= Madhyamavyayoga =

Sanskrit play attributed to Bhāsa

 Madhyamavyayoga (मध्यमव्यायोग) is a Sanskrit play attributed to Bhāsa, a famous Sanskrit poet. There is no consensus regarding when the play was written, and it has been dated variously from 475 BCE to the 11th century CE. The Sanskrit poet Nannaya, who lived around 400 CE, has mentioned Bhasa in his works, and this suggests Bhasa may have lived around 350 CE. However, many scholars disagree, and opine that Bhasa lived around the 7th to 8th centuries CE, placing the play's creation within the same time period. Madhyama Vyayoga focuses on the name confusion between the priest Keshav Das's middle son and the middle Pandava prince Bhima. Also, the reunion of Bhima and Ghatotkacha as father and son take place. While the characters in this tale are taken from the Mahabharata, this particular incidence is solely a product of Bhasa. Madhyamavyayoga falls under a particular type of Sanskrit drama called Vyayoga.

==Etymology==
The play's title is derived from two of its main characters, and from the type of the dramatic composition. In classical Sanskrit dramaturgy the vyāyoga was a one-act play with the heroic mood, lacking romantic element and few feminine roles. Madhyama refers to the middle one and in this case, the middle sibling.The confusion caused by addressing both the son of the priest Keshava Dasa and the Pandava prince Bhimasena as madhyama is a central feature of the play.

==Synopsis==
The play takes place in the same forest in which the Pandava brothers are spending their exile, and commences with a Brahmin family of a mother, father, and their three sons being pursued by Ghatotkacha, son of the demoness Hidimbā and the second Pandava prince, Bhima. Ghatotkacha, however, is only doing his mother's bidding, for she has asked him to find some human for her to have as a meal. Upon capturing the Brahmin family, Ghatotkacha states that he will release the family, as long as one individual becomes Hidimbā's dinner. In acts of selflessness, each person in the family strives to be taken by Ghatotkacha in order to save the rest of the family. The priest (the father) states that he will go to preserve his family. The mother protests that her husband means everything to her and that she has served her purpose as a mother so she must go. Both the first and second son argue that it is they instead that must save the family. Upon painfully discussing who will have to give their life to spare the other members of the family, the father confesses that the first son is his favorite, and the mother admits that the youngest is hers, leaving the middle son to be taken by Hidimbā. Before facing his fate, the middle son first asks permission to first quench his thirst at a nearby lake.

After the priests' middle son has gone for some time, Ghatotkacha worries that his mother's dinner time will soon pass, and he demands that the family give him the name of the middle son so that he may call him. The first son gives Ghatotkacha the name madhyama, which literally means, “Middle one,” which, coincidentally, is also the title of Bhima, as he is the middle of the first three Pandava brothers. As a result, Bhima believes that it is he that is being called, enters the scene, and takes charge of the situation, telling the priest that he is free to go and that he will take his place as Hidimbā's meal if necessary.

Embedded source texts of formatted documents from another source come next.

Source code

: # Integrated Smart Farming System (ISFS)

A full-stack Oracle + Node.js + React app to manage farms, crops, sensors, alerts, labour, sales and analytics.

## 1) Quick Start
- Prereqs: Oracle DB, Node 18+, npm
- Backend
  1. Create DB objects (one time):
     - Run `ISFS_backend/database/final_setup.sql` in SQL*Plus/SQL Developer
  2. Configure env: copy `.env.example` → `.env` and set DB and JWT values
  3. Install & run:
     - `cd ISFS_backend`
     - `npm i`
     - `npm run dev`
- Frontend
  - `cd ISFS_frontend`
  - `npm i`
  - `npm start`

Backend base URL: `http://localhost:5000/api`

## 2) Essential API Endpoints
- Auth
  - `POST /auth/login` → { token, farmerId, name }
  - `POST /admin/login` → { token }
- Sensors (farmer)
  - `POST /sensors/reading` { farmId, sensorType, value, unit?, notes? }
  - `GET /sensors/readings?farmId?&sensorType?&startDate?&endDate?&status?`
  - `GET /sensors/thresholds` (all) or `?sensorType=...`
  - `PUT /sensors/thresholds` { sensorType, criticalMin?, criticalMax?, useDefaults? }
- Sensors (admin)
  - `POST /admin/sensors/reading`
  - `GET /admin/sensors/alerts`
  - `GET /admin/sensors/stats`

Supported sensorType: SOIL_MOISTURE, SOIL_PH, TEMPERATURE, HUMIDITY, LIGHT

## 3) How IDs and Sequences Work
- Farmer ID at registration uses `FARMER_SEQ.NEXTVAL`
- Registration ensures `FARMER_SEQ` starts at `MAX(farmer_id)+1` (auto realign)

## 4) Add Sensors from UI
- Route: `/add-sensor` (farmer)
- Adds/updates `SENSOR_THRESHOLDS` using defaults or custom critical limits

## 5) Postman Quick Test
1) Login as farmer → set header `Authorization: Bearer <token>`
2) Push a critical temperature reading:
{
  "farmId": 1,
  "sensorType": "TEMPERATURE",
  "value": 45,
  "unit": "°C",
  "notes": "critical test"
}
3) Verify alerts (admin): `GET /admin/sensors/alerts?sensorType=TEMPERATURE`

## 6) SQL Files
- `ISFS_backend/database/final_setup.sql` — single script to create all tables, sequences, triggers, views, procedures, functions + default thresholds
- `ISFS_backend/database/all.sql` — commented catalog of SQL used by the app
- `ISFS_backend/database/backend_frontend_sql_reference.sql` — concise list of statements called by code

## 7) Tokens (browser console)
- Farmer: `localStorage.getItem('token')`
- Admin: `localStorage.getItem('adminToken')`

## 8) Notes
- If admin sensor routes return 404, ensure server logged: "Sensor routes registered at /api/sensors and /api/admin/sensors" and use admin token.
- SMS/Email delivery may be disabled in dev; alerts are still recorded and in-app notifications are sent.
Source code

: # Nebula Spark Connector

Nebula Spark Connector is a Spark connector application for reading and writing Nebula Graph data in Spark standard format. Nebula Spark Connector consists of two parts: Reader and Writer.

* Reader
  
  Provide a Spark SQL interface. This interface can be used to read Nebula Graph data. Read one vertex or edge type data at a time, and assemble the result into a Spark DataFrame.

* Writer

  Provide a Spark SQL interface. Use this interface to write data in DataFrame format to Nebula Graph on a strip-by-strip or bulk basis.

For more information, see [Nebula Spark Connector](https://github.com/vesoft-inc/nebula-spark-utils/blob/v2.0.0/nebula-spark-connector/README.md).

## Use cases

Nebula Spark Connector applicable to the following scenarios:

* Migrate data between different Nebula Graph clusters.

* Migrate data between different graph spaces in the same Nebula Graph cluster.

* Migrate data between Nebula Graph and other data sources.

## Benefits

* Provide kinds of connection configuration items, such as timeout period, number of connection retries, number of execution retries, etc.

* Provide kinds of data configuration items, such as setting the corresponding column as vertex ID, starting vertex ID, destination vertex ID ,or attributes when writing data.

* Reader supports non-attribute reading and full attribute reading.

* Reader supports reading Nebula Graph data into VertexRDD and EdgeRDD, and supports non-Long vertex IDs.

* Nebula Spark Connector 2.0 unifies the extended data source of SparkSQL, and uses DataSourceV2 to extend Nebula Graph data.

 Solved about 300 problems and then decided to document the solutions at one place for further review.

In arguing, both Ghatotkacha and Bhima notice that the other is rather proud; curious, Bhima inquires the identity of Ghatotkach's mother, only to find that he is indeed his son. Bhima does not, however, say this right away. Instead they wrestle and argue longer, possibly for Bhima's own amusement. Finally, Bhima defeats Ghatotkacha and lets the family to leave, but in despair Ghatotkacha reminds Bhima of his promise that he will go in place of the priest's middle son. Bhima allows Ghatotkacha to call his mother, who, upon entering the scene, immediately reveals the identity of Bhima to their son. Shocked and humbled by the sudden revelation, Ghatotkacha repents for his ignorance. Hidimbā claims that her appetite is indeed satisfied by the return of her husband, and both families go their separate ways on good terms.

==Adaptations==

Madhyamavyayoga was performed by the drama troupe of Alva's Education Foundation. It was directed by noted director Jeevan Ram Sullia. The Alva Education Foundation won the state level ‘Ranga Thorana’ award at the Natakotsav held at Raghavendra (sic – this should be Raghava) Kala Mandir, Bellary. The same play had been staged at different parts of India (Kolkata, Kurukshetra, Madurai, Kozhikode, Varanasi and all over Karnataka state).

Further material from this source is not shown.